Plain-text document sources

++++

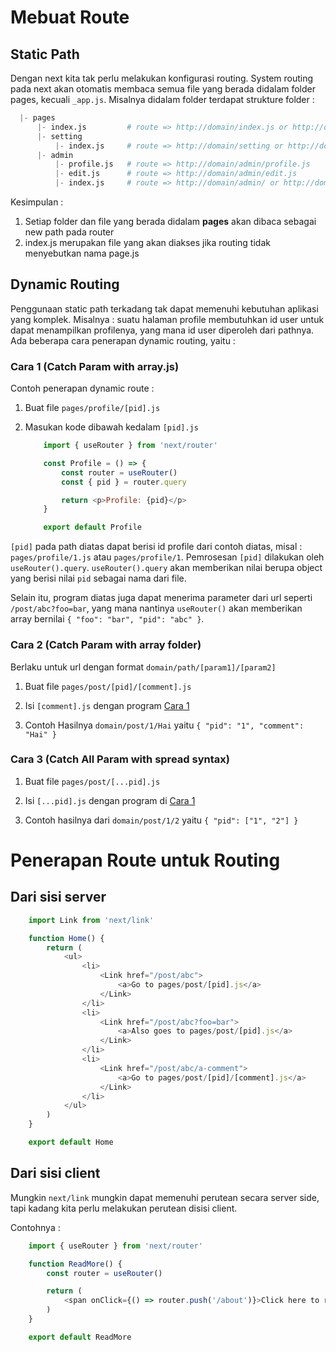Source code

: # Mebuat Route

## Static Path

Dengan next kita tak perlu melakukan konfigurasi routing. System routing pada next akan otomatis membaca semua file yang berada didalam folder pages, kecuali `_app.js`. Misalnya didalam folder terdapat strukture folder :

```py
  |- pages                
      |- index.js         # route => http://domain/index.js or http://domain/
      |- setting          
          |- index.js     # route => http://domain/setting or http://domain/setting/index.js
      |- admin
          |- profile.js   # route => http://domain/admin/profile.js
          |- edit.js      # route => http://domain/admin/edit.js
          |- index.js     # route => http://domain/admin/ or http://domain/admin/index.js
```

Kesimpulan :

1. Setiap folder dan file yang berada didalam **pages** akan dibaca sebagai new path pada router
2. index.js merupakan file yang akan diakses jika routing tidak menyebutkan nama page.js


## Dynamic Routing

Penggunaan static path terkadang tak dapat memenuhi kebutuhan aplikasi yang komplek. Misalnya : suatu halaman profile membutuhkan id user untuk dapat menampilkan profilenya, yang mana id user diperoleh dari pathnya. Ada beberapa cara penerapan dynamic routing, yaitu :

### Cara 1 (Catch Param with array.js)

Contoh penerapan dynamic route :

1. Buat file `pages/profile/[pid].js`

2. Masukan kode dibawah kedalam `[pid].js`
    ```js
        import { useRouter } from 'next/router'

        const Profile = () => {
            const router = useRouter()
            const { pid } = router.query

            return <p>Profile: {pid}</p>
        }

        export default Profile
    ```

`[pid]` pada path diatas dapat berisi id profile dari contoh diatas, misal : `pages/profile/1.js` atau `pages/profile/1`. Pemrosesan `[pid]` dilakukan oleh `useRouter().query`. `useRouter().query` akan memberikan nilai berupa object yang berisi nilai `pid` sebagai nama dari file.

Selain itu, program diatas juga dapat menerima parameter dari url seperti `/post/abc?foo=bar`, yang mana nantinya `useRouter()` akan memberikan array bernilai `{ "foo": "bar", "pid": "abc" }`.

### Cara 2 (Catch Param with array folder)

Berlaku untuk url dengan format `domain/path/[param1]/[param2]`

1. Buat file `pages/post/[pid]/[comment].js`
   
2. Isi `[comment].js` dengan program [Cara 1](#cara-1-catch-param-with-arrayjs)
   
3. Contoh Hasilnya `domain/post/1/Hai` yaitu `{ "pid": "1", "comment": "Hai" }`

### Cara 3 (Catch All Param with spread syntax)

1. Buat file `pages/post/[...pid].js`
   
2. Isi `[...pid].js` dengan program di [Cara 1](#cara-1-catch-param-with-arrayjs)
   
3. Contoh hasilnya dari `domain/post/1/2` yaitu `{ "pid": ["1", "2"] }`


# Penerapan Route untuk Routing

## Dari sisi server

```js
    import Link from 'next/link'

    function Home() {
        return (
            <ul>
                <li>
                    <Link href="/post/abc">
                        <a>Go to pages/post/[pid].js</a>
                    </Link>
                </li>
                <li>
                    <Link href="/post/abc?foo=bar">
                        <a>Also goes to pages/post/[pid].js</a>
                    </Link>
                </li>
                <li>
                    <Link href="/post/abc/a-comment">
                        <a>Go to pages/post/[pid]/[comment].js</a>
                    </Link>
                </li>
            </ul>
        )
    }

    export default Home
```

## Dari sisi client

Mungkin `next/link` mungkin dapat memenuhi perutean secara server side, tapi kadang kita perlu melakukan perutean disisi client.

Contohnya :

```js
    import { useRouter } from 'next/router'

    function ReadMore() {
        const router = useRouter()

        return (
            <span onClick={() => router.push('/about')}>Click here to read more</span>
        )
    }

    export default ReadMore
```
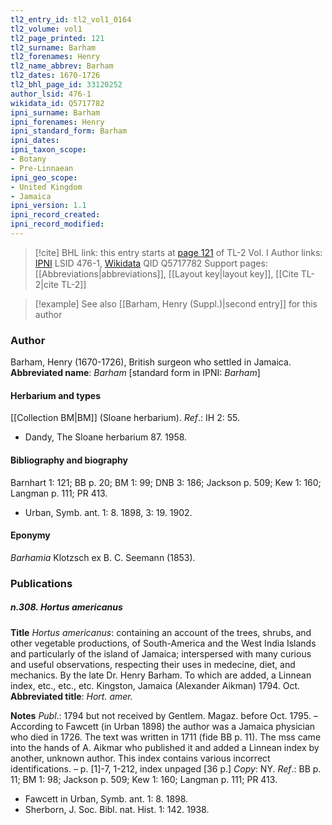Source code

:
```yaml
---
tl2_entry_id: tl2_vol1_0164
tl2_volume: vol1
tl2_page_printed: 121
tl2_surname: Barham
tl2_forenames: Henry
tl2_name_abbrev: Barham
tl2_dates: 1670-1726
tl2_bhl_page_id: 33120252
author_lsid: 476-1
wikidata_id: Q5717782
ipni_surname: Barham
ipni_forenames: Henry
ipni_standard_form: Barham
ipni_dates: 
ipni_taxon_scope: 
- Botany
- Pre-Linnaean
ipni_geo_scope: 
- United Kingdom
- Jamaica
ipni_version: 1.1
ipni_record_created: 
ipni_record_modified:
---
```


> [!cite] BHL link: this entry starts at [page 121](https://www.biodiversitylibrary.org/page/33120252) of TL-2 Vol. I
> Author links: [IPNI](https://www.ipni.org/a/476-1) LSID 476-1, [Wikidata](https://www.wikidata.org/wiki/Q5717782) QID Q5717782
> Support pages: [[Abbreviations|abbreviations]], [[Layout key|layout key]], [[Cite TL-2|cite TL-2]]

> [!example] See also [[Barham, Henry (Suppl.)|second entry]] for this author

### Author

Barham, Henry (1670-1726), British surgeon who settled in Jamaica. 
**Abbreviated name**: *Barham* \[standard form in IPNI: *Barham*\]

#### Herbarium and types

[[Collection BM|BM]] (Sloane herbarium).
*Ref*.: IH 2: 55.
- Dandy, The Sloane herbarium 87. 1958.

#### Bibliography and biography

Barnhart 1: 121; BB p. 20; BM 1: 99; DNB 3: 186; Jackson p. 509; Kew 1: 160; Langman p. 111; PR 413.
- Urban, Symb. ant. 1: 8. 1898, 3: 19. 1902.

#### Eponymy

*Barhamia* Klotzsch ex B. C. Seemann (1853).

### Publications

##### n.308. Hortus americanus

**Title**
*Hortus americanus*: containing an account of the trees, shrubs, and other vegetable productions, of South-America and the West India Islands and particularly of the island of Jamaica; interspersed with many curious and useful observations, respecting their uses in medecine, diet, and mechanics. By the late Dr. Henry Barham. To which are added, a Linnean index, etc., etc., etc. Kingston, Jamaica (Alexander Aikman) 1794. Oct.
**Abbreviated title**: *Hort. amer.*

**Notes**
*Publ*.: 1794 but not received by Gentlem. Magaz. before Oct. 1795. – According to Fawcett (in Urban 1898) the author was a Jamaica physician who died in 1726. The text was written in 1711 (fide BB p. 11). The mss came into the hands of A. Aikmar who published it and added a Linnean index by another, unknown author. This index contains various incorrect identifications. – p. \[1\]-7, 1-212, index unpaged \[36 p.\] *Copy*: NY.
*Ref*.: BB p. 11; BM 1: 98; Jackson p. 509; Kew 1: 160; Langman p. 111; PR 413.
- Fawcett in Urban, Symb. ant. 1: 8. 1898.
- Sherborn, J. Soc. Bibl. nat. Hist. 1: 142. 1938.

++++

■ TASK ITEM
Check each line above for the string "const" and copy every line that has it.

■ EXPECTED ANSWER
        const Profile = () => {
            const router = useRouter()
            const { pid } = router.query
        const router = useRouter()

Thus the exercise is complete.